ABD Hukuk altında ezildi
'Öfke ve sert güç diplomasiye yenildi. Filistin BM'de Gözlemci Devlet statüsü kazandı' diyen Siyaset Bilimi ve Uluslararası İlişkiler Bölüm Başkanı Yrd. Doç. Dr. Fikret Birdişli, 'Türkiye'nin yürütmüş olduğu mekik diplomasisi zafer elde etti' dedi.
ABD’nin Kudüs’ü İsrail’in başkenti olarak tanımasının
ardından, Türkiye’nin öncülüğünde önceki gün İstanbul’da bir araya gelen İslam İşbirliği
Teşkilatı üyeleri, Doğu Kudüs’ü Filistin Devleti’nin başkenti ilan etti. İslam
ülkeleri, dünyaya da aynı kararı alma çağrısı yaptı. Olağanüstü zirveye katılan
56 üye ülkenin imza attığı bildiride ABD’nin Kudüs kararı ‘hukuken hükümsüz’

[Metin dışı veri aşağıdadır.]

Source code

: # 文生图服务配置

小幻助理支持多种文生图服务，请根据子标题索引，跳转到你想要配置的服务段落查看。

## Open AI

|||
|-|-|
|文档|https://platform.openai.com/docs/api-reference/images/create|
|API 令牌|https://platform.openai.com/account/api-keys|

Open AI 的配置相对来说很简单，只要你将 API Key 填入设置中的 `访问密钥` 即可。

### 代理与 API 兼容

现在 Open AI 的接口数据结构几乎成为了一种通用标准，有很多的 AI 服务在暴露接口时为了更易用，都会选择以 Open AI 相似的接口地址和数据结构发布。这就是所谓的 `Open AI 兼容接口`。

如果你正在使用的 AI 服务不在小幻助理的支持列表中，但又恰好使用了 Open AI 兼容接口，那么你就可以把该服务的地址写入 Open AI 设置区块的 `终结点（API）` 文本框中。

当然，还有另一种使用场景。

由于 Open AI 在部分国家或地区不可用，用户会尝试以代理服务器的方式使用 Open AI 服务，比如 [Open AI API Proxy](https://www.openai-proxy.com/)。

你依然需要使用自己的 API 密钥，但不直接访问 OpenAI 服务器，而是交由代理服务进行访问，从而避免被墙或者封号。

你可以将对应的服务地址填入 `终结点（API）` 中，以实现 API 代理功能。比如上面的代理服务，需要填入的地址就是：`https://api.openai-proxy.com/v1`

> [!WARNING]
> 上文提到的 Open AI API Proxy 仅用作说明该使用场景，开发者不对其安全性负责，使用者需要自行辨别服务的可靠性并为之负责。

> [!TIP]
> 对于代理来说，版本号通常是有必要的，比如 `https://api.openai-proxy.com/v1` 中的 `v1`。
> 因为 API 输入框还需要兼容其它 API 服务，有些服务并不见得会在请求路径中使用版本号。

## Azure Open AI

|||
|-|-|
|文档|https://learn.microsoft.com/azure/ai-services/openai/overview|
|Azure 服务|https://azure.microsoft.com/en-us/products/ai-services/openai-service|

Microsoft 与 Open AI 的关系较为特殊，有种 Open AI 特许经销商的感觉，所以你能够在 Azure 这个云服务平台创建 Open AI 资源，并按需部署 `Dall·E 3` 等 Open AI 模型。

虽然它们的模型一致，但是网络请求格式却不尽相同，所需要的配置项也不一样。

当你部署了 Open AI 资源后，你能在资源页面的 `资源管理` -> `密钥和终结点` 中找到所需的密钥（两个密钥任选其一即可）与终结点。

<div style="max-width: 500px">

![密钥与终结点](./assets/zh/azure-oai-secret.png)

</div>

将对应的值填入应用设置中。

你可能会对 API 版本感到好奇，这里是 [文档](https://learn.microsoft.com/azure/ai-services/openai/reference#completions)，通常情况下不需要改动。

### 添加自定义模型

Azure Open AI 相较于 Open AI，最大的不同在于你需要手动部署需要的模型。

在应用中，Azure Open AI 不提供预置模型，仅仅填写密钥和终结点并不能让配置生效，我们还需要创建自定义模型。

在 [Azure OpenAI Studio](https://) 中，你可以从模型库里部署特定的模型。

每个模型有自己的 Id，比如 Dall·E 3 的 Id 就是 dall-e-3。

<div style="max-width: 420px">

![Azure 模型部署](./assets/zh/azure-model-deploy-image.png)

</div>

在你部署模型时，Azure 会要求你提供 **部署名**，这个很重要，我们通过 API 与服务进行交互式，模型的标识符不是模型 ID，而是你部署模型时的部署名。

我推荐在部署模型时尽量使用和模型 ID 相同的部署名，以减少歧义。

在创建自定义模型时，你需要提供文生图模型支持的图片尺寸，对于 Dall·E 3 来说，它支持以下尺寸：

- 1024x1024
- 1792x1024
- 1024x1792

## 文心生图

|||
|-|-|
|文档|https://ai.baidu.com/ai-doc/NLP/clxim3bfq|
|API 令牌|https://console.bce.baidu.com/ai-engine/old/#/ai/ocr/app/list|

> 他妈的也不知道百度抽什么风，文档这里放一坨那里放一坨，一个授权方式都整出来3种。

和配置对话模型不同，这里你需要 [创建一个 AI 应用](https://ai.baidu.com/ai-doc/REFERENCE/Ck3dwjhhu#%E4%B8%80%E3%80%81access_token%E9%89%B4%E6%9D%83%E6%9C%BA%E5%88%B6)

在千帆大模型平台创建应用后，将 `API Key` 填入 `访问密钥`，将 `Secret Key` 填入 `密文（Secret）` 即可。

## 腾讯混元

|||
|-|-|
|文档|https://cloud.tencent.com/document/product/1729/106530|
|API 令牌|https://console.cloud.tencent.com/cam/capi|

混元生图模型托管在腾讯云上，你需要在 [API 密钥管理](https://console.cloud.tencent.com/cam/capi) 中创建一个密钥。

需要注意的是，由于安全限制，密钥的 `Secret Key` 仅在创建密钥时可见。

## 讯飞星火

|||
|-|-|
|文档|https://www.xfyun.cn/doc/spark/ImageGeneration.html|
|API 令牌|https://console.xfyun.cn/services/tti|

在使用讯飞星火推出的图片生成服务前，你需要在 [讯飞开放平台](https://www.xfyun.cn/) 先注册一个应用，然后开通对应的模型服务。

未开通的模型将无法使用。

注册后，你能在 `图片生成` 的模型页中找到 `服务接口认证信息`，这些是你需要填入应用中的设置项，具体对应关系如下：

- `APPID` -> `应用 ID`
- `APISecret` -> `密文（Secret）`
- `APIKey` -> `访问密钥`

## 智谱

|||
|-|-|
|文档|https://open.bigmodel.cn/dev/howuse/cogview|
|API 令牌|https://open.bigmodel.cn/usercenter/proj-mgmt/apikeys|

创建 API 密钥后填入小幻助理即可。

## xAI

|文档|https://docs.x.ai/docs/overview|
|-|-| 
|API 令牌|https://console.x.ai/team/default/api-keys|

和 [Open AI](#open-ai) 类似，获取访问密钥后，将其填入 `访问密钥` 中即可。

ilan edildi. Amerikan yönetimi, bu yasadışı beyanın geri çekilmemesinden
doğacak tüm sonuçlardan sorumlu tutuldu.
DİPLOMASİNİN ZAFERİ
İslam İşbirliği Teşkilatı tarafından alınan kararların Türkiye’ye yansımalarını değerlendiren Kahramanmaraş Sütçü İmam Üniversitesi İktisadi ve İdari Bilimler Fakültesi, Siyaset Bilimi ve Uluslararası İlişkiler Bölüm Başkanı Yrd. Doç. Dr. Fikret Birdişli, önceki gün istanbul’da alınan kararın ardından, ABD kararının hiçbir hukuksal meşruiyetinin kalmadığını belirtti.
HUKUKSAL DAYANAK
Kararı 3 aşamada değerlendiren Yrd. Doç. Dr. Birdişli, “İslam İşbirliği Örgütü’nün Kudüs özel gündemiyle olağan üstü toplanmasının ardından toplantıda Doğu Kudüs’ün Filistin’in Başkenti olarak tanınması ortak çağrısı yapıldı. Bu zirvenin sonuçları birkaç yönden çok önemli; birincisi toplantıda alınan ortak karar daha önce BM’in 1980’de almış olduğu karara atıf yapması açısından hukuksal olarak dayanağı bulunan bir karar. ABD’nin almış olduğu kararın ise uluslararası hukuksal bir meşruiyeti bulunmamaktadır.
İSLAM ÖRGÜTÜNDE İŞLEVSELLİK ARTTI
İkincisi, İslam İşbirliği Örgütü’nün bölgesel sorunlarda ortak ve somut bir adım atabilmesi Örgütün sorgulanan işlevselliği açısından olumlu bir gelişme olmuştur.
İŞBİRLİKTE ZAFER VAR
Üçüncü olarak, ortaya çıkan bu durum uluslararası alanda yaşanan sorunlar karşısında öfke ve sert güç yerine diplomasinin daha iyi sonuçlar üretebildiğinin en açık bir göstergesidir. Nitekim daha önce Filistin’in BM’de Gözlemci Devlet statüsü kazanması da Türkiye’nin yürütmüş olduğu mekik diplomasisinin başarılı bir sonucuydu. Tüm bunlardan Türkiye ve bölge ülkeleri hakkında iki önemli sonuç çıkartabiliriz. Birincisi bölgesel sorunların çözümü için öncelikle bölge ülkelerinin işbirliği gereklidir. İkincisi Türkiye bölgesel sorunların çözümünde diplomasiyi etkin biçimde kullanarak bölgesel güç konumuna ulaşabilir. Bu nedenle Türk Dış Politikasının geleneksel ilkelerinden biri olan tarafsızlık ilkesinin aktif bir politika ile birlikte göz ardı edilmemesi gereken bir unsur olduğu anlaşılmıştır. Benzer bir girişim Birleşmiş Milletler nezdinde de gerçekleştirilebilir” değerlendirmelerinde bulundu.